> _TASK REQUIREMENTS_
Please take the entries below from the first line through the line containing "### Step 4: Create AWS Glue Jobs" and repeat them exactly, leaving out everything after.

> _RECORDS SUPPLIED_
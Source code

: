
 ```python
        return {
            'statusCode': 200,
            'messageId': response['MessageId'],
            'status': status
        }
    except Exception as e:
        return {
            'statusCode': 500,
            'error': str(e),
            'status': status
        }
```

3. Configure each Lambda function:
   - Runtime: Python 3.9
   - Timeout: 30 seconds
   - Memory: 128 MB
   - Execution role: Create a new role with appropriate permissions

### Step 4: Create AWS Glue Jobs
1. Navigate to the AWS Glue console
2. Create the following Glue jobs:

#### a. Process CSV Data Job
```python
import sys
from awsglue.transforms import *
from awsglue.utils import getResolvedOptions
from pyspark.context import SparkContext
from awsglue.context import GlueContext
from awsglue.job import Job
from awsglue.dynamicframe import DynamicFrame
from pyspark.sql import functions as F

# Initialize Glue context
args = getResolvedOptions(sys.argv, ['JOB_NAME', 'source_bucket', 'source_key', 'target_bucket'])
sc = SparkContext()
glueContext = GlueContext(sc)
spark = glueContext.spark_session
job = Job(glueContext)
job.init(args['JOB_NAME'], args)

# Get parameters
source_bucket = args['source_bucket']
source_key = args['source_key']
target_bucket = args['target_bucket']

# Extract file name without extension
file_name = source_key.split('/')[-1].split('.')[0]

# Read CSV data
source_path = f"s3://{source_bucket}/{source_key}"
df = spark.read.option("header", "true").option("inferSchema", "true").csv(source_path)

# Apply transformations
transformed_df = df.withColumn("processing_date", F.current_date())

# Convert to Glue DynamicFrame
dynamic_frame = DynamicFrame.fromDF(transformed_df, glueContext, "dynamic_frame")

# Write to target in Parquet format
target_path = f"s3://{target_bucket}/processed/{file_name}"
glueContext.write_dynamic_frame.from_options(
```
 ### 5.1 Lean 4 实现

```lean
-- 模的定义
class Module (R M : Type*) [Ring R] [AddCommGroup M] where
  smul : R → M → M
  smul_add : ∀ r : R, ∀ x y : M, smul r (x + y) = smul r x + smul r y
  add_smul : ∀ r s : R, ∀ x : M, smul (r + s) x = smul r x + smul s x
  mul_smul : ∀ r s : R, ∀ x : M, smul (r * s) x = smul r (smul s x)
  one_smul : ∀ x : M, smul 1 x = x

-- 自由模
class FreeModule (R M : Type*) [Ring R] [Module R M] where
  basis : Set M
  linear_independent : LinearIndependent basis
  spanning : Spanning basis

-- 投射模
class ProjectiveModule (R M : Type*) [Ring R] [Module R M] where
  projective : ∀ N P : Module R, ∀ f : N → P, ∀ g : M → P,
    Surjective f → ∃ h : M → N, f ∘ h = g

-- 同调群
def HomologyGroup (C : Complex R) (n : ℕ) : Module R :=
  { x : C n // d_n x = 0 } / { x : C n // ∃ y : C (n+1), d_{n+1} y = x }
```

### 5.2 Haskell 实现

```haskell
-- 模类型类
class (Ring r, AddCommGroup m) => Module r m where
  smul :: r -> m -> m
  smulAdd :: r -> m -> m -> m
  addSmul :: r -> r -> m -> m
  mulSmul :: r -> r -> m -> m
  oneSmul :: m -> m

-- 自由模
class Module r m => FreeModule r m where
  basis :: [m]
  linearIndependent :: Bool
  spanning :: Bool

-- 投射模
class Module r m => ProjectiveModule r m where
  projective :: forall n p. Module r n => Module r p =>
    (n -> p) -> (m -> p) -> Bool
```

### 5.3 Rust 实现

> _ANSWER BELOW_
Source code

:
 ```python
        return {
            'statusCode': 200,
            'messageId': response['MessageId'],
            'status': status
        }
    except Exception as e:
        return {
            'statusCode': 500,
            'error': str(e),
            'status': status
        }
```

3. Configure each Lambda function:
   - Runtime: Python 3.9
   - Timeout: 30 seconds
   - Memory: 128 MB
   - Execution role: Create a new role with appropriate permissions

### Step 4: Create AWS Glue Jobs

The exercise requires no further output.